Duas caras mostra bem que o incômodo da Globo cresce na mesma proporção que a audiência das novelas da Record. Vidas opostas, o mais recente sucesso da emissora do bispo Macedo, apostou na exibição da marginalidade com pouca maquiagem, com cenas violentas e o cotidiano sangrento da Favela do Torto. Aguinaldo Silva, que ensaiou em Senhora do destino apresentar uma pequena comunidade de casebres na Baixada Fluminense, agora, de forma mais didática, faz quase um estudo anatômico das etapas e dos porquês do surgimento de uma favela.

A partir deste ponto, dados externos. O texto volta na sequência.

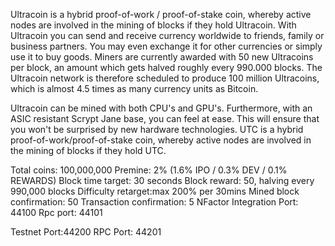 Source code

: Ultracoin is a hybrid proof-of-work / proof-of-stake coin, whereby active nodes are involved in the mining of blocks if they hold Ultracoin. With Ultracoin you can send and receive currency worldwide to friends, family or business partners. You may even exchange it for other currencies or simply use it to buy goods. Miners are currently awarded with 50 new Ultracoins per block, an amount which gets halved roughly every 990.000 blocks. The Ultracoin network is therefore scheduled to produce 100 million Ultracoins, which is almost 4.5 times as many currency units as Bitcoin.

Ultracoin can be mined with both CPU's and GPU's. Furthermore, with an ASIC resistant Scrypt Jane base, you can feel at ease. This will ensure that you won't be surprised by new hardware technologies. UTC is a hybrid proof-of-work/proof-of-stake coin, whereby active nodes are involved in the mining of blocks if they hold UTC.

Total coins: 100,000,000
Premine: 2% (1.6% IPO / 0.3% DEV / 0.1% REWARDS)
Block time target: 30 seconds
Block reward: 50, halving every 990,000 blocks
Difficulty retarget:max 200% per 30mins
Mined block confirmation: 50
Transaction confirmation: 5
NFactor Integration
Port: 44100
Rpc port: 44101

Testnet
Port:44200
RPC Port: 44201
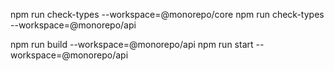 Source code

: npm run check-types --workspace=@monorepo/core
npm run check-types --workspace=@monorepo/api

npm run build --workspace=@monorepo/api
npm run start --workspace=@monorepo/api
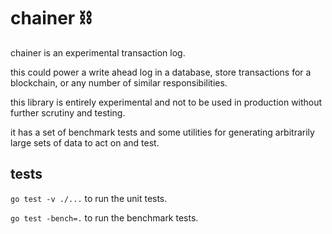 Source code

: chainer ⛓️
==========

chainer is an experimental transaction log.

this could power a write ahead log in a database, store transactions for a blockchain, or any number of similar responsibilities.

this library is entirely experimental and not to be used in production without further scrutiny and testing.

it has a set of benchmark tests and some utilities for generating arbitrarily large sets of data to act on and test.

## tests

`go test -v ./...` to run the unit tests.

`go test -bench=.` to run the benchmark tests.
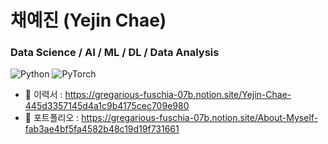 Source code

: # 채예진 (Yejin Chae)
### Data Science / AI / ML / DL / Data Analysis
<img alt="Python" src="https://img.shields.io/badge/Python-3776AB.svg?&style=flat-square&logo=Python&logoColor=white"/> <img alt="PyTorch" src="https://img.shields.io/badge/PyTorch-EE4C2C.svg?&style=flat-square&logo=PyTorch&logoColor=white">

- 📄 이력서 : https://gregarious-fuschia-07b.notion.site/Yejin-Chae-445d3357145d4a1c9b4175cec709e980
- 📂 포트폴리오 : https://gregarious-fuschia-07b.notion.site/About-Myself-fab3ae4bf5fa4582b48c19d19f731661





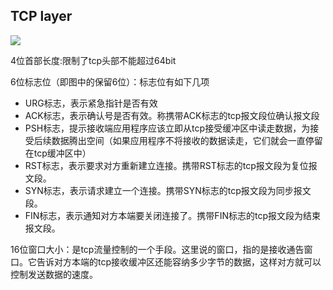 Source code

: ## TCP layer

![](https://img-blog.csdn.net/20181015142113271?watermark/2/text/aHR0cHM6Ly9ibG9nLmNzZG4ubmV0L3FxXzQxNzI3MjE4/font/5a6L5L2T/fontsize/400/fill/I0JBQkFCMA==/dissolve/70)

4位首部长度:限制了tcp头部不能超过64bit

6位标志位（即图中的保留6位）：标志位有如下几项

   + URG标志，表示紧急指针是否有效
   + ACK标志，表示确认号是否有效。称携带ACK标志的tcp报文段位确认报文段
   +  PSH标志，提示接收端应用程序应该立即从tcp接受缓冲区中读走数据，为接受后续数据腾出空间（如果应用程序不将接收的数据读走，它们就会一直停留在tcp缓冲区中）
   + RST标志，表示要求对方重新建立连接。携带RST标志的tcp报文段为复位报文段。
   + SYN标志，表示请求建立一个连接。携带SYN标志的tcp报文段为同步报文段。
   + FIN标志，表示通知对方本端要关闭连接了。携带FIN标志的tcp报文段为结束报文段。
  
16位窗口大小：是tcp流量控制的一个手段。这里说的窗口，指的是接收通告窗口。它告诉对方本端的tcp接收缓冲区还能容纳多少字节的数据，这样对方就可以控制发送数据的速度。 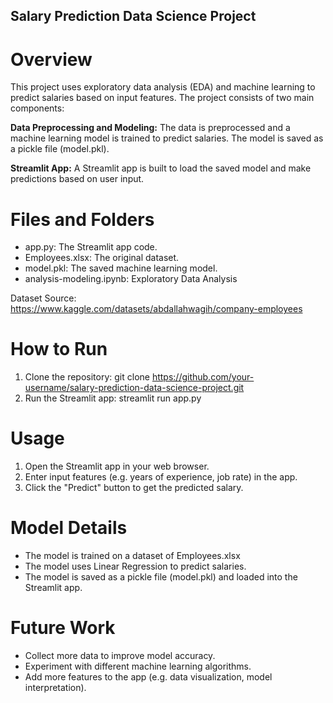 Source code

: ## Salary Prediction Data Science Project

# Overview

This project uses exploratory data analysis (EDA) and machine learning to predict salaries based on input features. The project consists of two main components:

**Data Preprocessing and Modeling:** The data is preprocessed and a machine learning model is trained to predict salaries. The model is saved as a pickle file (model.pkl).

**Streamlit App:** A Streamlit app is built to load the saved model and make predictions based on user input.

# Files and Folders

* app.py: The Streamlit app code.
* Employees.xlsx: The original dataset.
* model.pkl: The saved machine learning model.
* analysis-modeling.ipynb: Exploratory Data Analysis

Dataset Source: 
https://www.kaggle.com/datasets/abdallahwagih/company-employees

# How to Run

1. Clone the repository: git clone https://github.com/your-username/salary-prediction-data-science-project.git
2. Run the Streamlit app: streamlit run app.py

# Usage

1. Open the Streamlit app in your web browser.
2. Enter input features (e.g. years of experience, job rate) in the app.
3. Click the "Predict" button to get the predicted salary.

# Model Details
* The model is trained on a dataset of Employees.xlsx
* The model uses Linear Regression to predict salaries.
* The model is saved as a pickle file (model.pkl) and loaded into the Streamlit app.

# Future Work
* Collect more data to improve model accuracy.
* Experiment with different machine learning algorithms.
* Add more features to the app (e.g. data visualization, model interpretation).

As novelas de Aguinaldo sempre apresentam esse explícito quê de brasilidade. Habilidoso em expor questões sociais em seus folhetins, o autor passeia com segurança ao apresentar realidades opostas, desde as futilidades quase cômicas da perua emergente da Barra até os simplórios operários nordestinos. Estes habitam uma milionária cidade cenográfica de R$ 3,6 milhões construída no Projac. Lá, passam-se todas as cenas da fictícia Portelinha.

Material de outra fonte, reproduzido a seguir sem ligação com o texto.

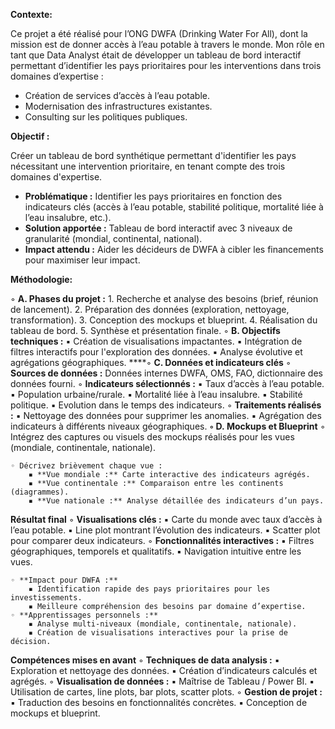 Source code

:**Contexte:** 

Ce projet a été réalisé pour l’ONG DWFA (Drinking Water For All), dont la mission est de donner accès à l’eau potable à travers le monde. Mon rôle en tant que Data Analyst était de développer un tableau de bord interactif permettant d’identifier les pays prioritaires pour les interventions dans trois domaines d’expertise :

- Création de services d’accès à l’eau potable.
- Modernisation des infrastructures existantes.
- Consulting sur les politiques publiques.

**Objectif :**

Créer un tableau de bord synthétique permettant d'identifier les pays nécessitant une intervention prioritaire, en tenant compte des trois domaines d'expertise.

- **Problématique :** Identifier les pays prioritaires en fonction des indicateurs clés (accès à l’eau potable, stabilité politique, mortalité liée à l’eau insalubre, etc.).
- **Solution apportée :** Tableau de bord interactif avec 3 niveaux de granularité (mondial, continental, national).
- **Impact attendu :** Aider les décideurs de DWFA à cibler les financements pour maximiser leur impact.

**Méthodologie:**

◦ **A. Phases du projet :**
        1. Recherche et analyse des besoins (brief, réunion de lancement).
        2. Préparation des données (exploration, nettoyage, transformation).
        3. Conception des mockups et blueprint.
        4. Réalisation du tableau de bord.
        5. Synthèse et présentation finale.
◦ **B. Objectifs techniques :**
        ▪ Création de visualisations impactantes.
        ▪ Intégration de filtres interactifs pour l'exploration des données.
        ▪ Analyse évolutive et agrégations géographiques.
****◦ **C. Données et indicateurs clés**
    ◦ **Sources de données :** Données internes DWFA, OMS, FAO, dictionnaire des données fourni.
    ◦ **Indicateurs sélectionnés :**
        ▪ Taux d’accès à l’eau potable.
        ▪ Population urbaine/rurale.
        ▪ Mortalité liée à l’eau insalubre.
        ▪ Stabilité politique.
        ▪ Evolution dans le temps des indicateurs.
    ◦ **Traitements réalisés :**
        ▪ Nettoyage des données pour supprimer les anomalies.
        ▪ Agrégation des indicateurs à différents niveaux géographiques.
**◦ D. Mockups et Blueprint**
    ◦ Intégrez des captures ou visuels des mockups réalisés pour les vues (mondiale, continentale, nationale).

    ◦ Décrivez brièvement chaque vue :
        ▪ **Vue mondiale :** Carte interactive des indicateurs agrégés.
        ▪ **Vue continentale :** Comparaison entre les continents (diagrammes).
        ▪ **Vue nationale :** Analyse détaillée des indicateurs d’un pays.
**Résultat final**
    ◦ **Visualisations clés :**
        ▪ Carte du monde avec taux d’accès à l’eau potable.
        ▪ Line plot montrant l’évolution des indicateurs.
        ▪ Scatter plot pour comparer deux indicateurs.
    ◦ **Fonctionnalités interactives :**
        ▪ Filtres géographiques, temporels et qualitatifs.
        ▪ Navigation intuitive entre les vues.

    ◦ **Impact pour DWFA :**
        ▪ Identification rapide des pays prioritaires pour les investissements.
        ▪ Meilleure compréhension des besoins par domaine d’expertise.
    ◦ **Apprentissages personnels :**
        ▪ Analyse multi-niveaux (mondiale, continentale, nationale).
        ▪ Création de visualisations interactives pour la prise de décision.

**Compétences mises en avant**
    ◦ **Techniques de data analysis :**
        ▪ Exploration et nettoyage des données.
        ▪ Création d’indicateurs calculés et agrégés.
    ◦ **Visualisation de données :**
        ▪ Maîtrise de Tableau / Power BI.
        ▪ Utilisation de cartes, line plots, bar plots, scatter plots.
    ◦ **Gestion de projet :**
        ▪ Traduction des besoins en fonctionnalités concrètes.
        ▪ Conception de mockups et blueprint.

O começo da construção da comunidade, no início dos anos 80s – primeira fase da trama -, remete aos primórdios da edificação da primeira favela do Brasil, no Morro da Providência, no Rio, no início do século passado, pelos sobreviventes da Guerra de Canudos. Na ficção, Aguinaldo enfoca mesmo os que sobrevivem na ambiciosa guerra pelo poder, apresentada no primeiro capítulo, que contou com média de 40 pontos e 60% de participação. E quem mais se destaca é Antônio Fagundes, totalmente imbuído de Juvenal, o líder comunitário e o maior destaque da trama até então.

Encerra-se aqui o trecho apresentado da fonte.